-------- Information given
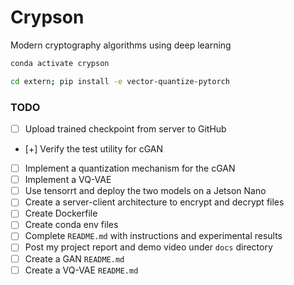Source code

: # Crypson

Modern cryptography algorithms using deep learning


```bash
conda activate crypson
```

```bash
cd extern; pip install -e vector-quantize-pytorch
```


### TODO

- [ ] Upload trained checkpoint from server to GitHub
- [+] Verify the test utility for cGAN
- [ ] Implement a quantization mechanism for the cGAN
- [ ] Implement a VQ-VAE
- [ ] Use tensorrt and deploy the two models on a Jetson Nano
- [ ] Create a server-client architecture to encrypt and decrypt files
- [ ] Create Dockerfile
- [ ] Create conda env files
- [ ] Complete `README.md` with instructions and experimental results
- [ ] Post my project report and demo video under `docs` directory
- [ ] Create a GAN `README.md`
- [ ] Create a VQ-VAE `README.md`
----------------
-------- Information given
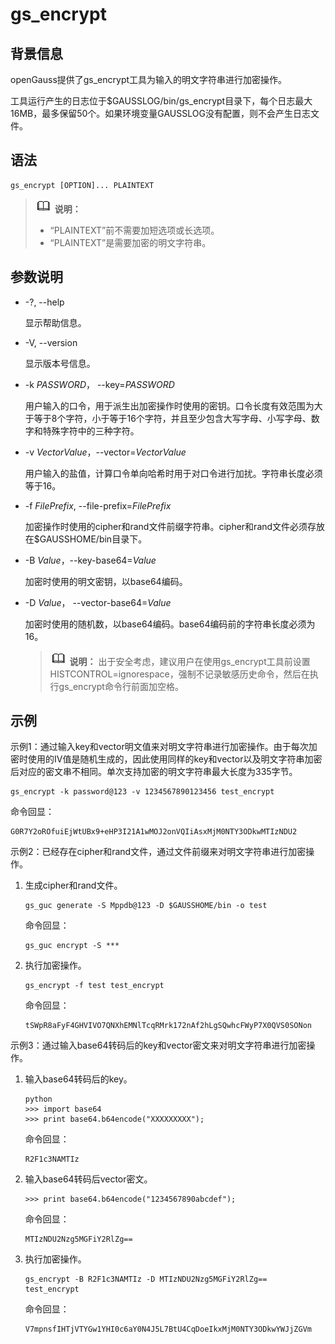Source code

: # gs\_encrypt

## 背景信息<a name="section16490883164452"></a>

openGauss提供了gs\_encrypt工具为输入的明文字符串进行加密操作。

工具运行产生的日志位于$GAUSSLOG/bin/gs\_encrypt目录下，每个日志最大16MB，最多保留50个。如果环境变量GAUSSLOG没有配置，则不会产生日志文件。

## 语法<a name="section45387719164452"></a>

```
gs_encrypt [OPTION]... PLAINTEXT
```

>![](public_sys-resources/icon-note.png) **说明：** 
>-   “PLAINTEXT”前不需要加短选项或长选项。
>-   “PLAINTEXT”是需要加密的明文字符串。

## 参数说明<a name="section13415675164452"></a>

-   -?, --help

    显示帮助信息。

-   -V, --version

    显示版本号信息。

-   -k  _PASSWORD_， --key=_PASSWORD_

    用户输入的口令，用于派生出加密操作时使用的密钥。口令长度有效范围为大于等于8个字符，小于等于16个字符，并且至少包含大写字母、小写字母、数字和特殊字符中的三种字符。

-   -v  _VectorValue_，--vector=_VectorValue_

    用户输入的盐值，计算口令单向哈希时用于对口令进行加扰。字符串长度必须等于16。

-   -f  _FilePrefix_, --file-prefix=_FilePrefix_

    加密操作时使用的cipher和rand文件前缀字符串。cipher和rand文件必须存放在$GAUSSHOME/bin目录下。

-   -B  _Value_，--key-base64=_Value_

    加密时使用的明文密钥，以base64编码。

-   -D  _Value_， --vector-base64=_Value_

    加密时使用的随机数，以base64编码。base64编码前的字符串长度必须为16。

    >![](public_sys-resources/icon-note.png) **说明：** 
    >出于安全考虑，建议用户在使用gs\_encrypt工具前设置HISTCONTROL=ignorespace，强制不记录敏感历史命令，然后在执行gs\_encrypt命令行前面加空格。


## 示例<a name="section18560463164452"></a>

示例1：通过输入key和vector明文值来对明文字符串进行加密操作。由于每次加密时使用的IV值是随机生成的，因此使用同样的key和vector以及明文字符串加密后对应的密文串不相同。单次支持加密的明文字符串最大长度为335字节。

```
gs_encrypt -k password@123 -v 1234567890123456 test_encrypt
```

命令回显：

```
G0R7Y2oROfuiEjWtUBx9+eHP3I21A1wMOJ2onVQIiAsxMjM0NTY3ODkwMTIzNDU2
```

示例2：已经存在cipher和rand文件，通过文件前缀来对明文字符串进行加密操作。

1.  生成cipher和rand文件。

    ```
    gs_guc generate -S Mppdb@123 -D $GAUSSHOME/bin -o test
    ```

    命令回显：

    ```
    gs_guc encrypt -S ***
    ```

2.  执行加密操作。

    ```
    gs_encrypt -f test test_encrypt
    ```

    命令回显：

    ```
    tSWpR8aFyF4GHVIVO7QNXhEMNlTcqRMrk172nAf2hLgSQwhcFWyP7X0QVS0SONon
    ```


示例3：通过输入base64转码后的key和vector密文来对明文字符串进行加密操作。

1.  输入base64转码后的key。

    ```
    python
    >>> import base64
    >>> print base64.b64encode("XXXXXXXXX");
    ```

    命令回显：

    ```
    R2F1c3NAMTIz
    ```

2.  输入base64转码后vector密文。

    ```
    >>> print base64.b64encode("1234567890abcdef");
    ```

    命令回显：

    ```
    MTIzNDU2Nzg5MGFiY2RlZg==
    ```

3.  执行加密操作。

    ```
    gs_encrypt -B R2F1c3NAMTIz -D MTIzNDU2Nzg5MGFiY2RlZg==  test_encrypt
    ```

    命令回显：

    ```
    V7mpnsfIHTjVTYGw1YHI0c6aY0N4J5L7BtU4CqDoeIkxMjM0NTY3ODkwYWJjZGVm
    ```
----------------
Across all the records, find the lines containing the word "Implement" and reproduce each one.

» Output below:
- [ ] Implement a quantization mechanism for the cGAN
- [ ] Implement a VQ-VAE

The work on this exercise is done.